In recent years, people like Lizzo, Kelly Clarkson, Chrissy Metz, and Rebel Wilson have shut down weight critics, but they also admit that the comments still hurt sometimes. And their body acceptance doesn’t mean that everyone’s lovin’ on their own bodies all of a sudden, either. How someone looks still equals approval. Everything we wear (or don’t wear), what we put on our face, all that we weigh and the way we age… what we look like, and especially what we weigh, is important to someone other than ourselves, often people closest to us, even though it’s none of their business.

One example I will remember forever happened while planning my daughter’s wedding back in the days when I was actively losing weight. I was looking for someone to make cupcakes and a small wedding cake. Several friends recommended a woman who baked cakes out of her home. I made an appointment and went to talk to her.

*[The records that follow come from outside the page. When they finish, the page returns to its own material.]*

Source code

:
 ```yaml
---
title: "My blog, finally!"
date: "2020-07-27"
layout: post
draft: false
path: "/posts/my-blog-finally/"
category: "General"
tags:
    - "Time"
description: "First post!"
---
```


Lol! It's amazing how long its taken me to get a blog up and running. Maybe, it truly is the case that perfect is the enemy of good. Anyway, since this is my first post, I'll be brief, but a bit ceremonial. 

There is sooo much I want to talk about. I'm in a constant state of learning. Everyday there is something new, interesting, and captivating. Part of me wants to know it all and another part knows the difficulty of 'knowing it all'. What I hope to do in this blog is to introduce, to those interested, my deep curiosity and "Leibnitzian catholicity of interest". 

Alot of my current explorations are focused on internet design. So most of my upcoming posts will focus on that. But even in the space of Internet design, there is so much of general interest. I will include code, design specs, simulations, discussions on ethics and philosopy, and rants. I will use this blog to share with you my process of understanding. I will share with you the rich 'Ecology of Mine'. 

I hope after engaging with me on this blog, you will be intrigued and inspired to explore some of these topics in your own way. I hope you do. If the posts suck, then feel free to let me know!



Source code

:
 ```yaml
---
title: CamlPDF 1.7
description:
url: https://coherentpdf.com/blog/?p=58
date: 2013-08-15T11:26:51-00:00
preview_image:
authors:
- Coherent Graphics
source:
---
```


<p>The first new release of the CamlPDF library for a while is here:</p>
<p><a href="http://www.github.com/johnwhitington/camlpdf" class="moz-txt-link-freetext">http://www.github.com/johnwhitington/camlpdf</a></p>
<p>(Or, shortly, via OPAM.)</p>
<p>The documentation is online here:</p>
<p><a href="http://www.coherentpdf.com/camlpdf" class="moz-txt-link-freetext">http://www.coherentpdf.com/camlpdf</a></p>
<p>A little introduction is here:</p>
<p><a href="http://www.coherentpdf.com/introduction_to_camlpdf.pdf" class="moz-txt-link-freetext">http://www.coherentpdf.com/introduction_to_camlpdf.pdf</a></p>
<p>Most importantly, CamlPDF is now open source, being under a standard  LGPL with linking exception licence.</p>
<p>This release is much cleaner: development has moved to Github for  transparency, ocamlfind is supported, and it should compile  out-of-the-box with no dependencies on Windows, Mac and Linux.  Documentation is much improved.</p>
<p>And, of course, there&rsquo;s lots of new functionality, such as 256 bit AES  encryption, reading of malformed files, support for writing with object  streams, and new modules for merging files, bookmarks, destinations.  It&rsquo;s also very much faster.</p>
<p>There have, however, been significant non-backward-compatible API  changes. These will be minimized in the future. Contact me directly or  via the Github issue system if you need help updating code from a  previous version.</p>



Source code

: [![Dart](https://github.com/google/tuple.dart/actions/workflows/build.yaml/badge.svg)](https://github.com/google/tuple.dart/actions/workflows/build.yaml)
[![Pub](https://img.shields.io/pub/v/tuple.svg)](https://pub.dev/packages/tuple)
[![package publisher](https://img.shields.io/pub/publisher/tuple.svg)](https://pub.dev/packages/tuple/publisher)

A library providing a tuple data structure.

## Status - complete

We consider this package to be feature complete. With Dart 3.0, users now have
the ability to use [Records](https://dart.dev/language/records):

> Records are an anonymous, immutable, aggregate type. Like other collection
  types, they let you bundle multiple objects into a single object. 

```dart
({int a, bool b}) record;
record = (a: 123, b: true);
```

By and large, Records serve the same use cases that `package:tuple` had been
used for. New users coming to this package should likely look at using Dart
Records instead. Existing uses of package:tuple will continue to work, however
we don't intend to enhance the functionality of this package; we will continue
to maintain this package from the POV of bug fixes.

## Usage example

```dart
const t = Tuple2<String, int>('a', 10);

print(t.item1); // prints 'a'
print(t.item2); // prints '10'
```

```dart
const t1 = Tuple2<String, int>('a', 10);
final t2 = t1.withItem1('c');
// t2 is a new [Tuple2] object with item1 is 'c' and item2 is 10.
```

She’d never met me and so of course had no idea I once weighed more than 300 pounds. At the time, I weighed about 170, and if it was the first time you had ever seen me, the thought might cross your mind that I was overweight. We sat down at her dining room table – the woman, me, and the woman’s 20-something daughter, whose leg was in a large metal brace.

After some brief chit-chat, and apropos of absolutely nothing, the woman outright apologized to me for her daughter’s weight. I was speechless, and the poor girl looked mortified. But she seemed used to her mother’s behavior and launched into an explanation (read: she was apologizing, too) about how she used to be on some high school sports team when she was in a horrific accident that crushed her leg. Subsequently, she spent months in rehab, and, apparently, gaining weight. Her mother then said…and I’m sure you can guess what’s coming…“She has such a pretty face, doesn’t she? If only…” and at that moment, I thought I was going to lose my sh*t all over her unforgivable parenting a@@, but I didn’t. I just smiled at the girl and told her how sorry I was. I didn’t get specific.

So what does this have to do with complimenting someone who has lost weight? Everything. Anytime we comment on someone’s weight, we’re making a judgement, even if we mean it in the most sincere, kind way. I know some of you might think it would be rude to ignore the obvious, and really, who doesn’t want to compliment a friend? I get that, and I’ve learned to frame a comment in a way that starts a conversation. Saying something like, “I notice you’ve lost weight. What made you decide to do that?” allows the person to talk about their feelings about their weight rather than us interjecting our feelings (as sincere as they might be) about their weight first.

Just know, if you lose weight because you want to, I support you. But also know this: you look great, you are great, just the way you are right now. Don’t let anyone (especially someone who’s supposed to love you) tell you otherwise. Trust me. As an ex-member of the Pretty Face Club, I know what I’m talking about.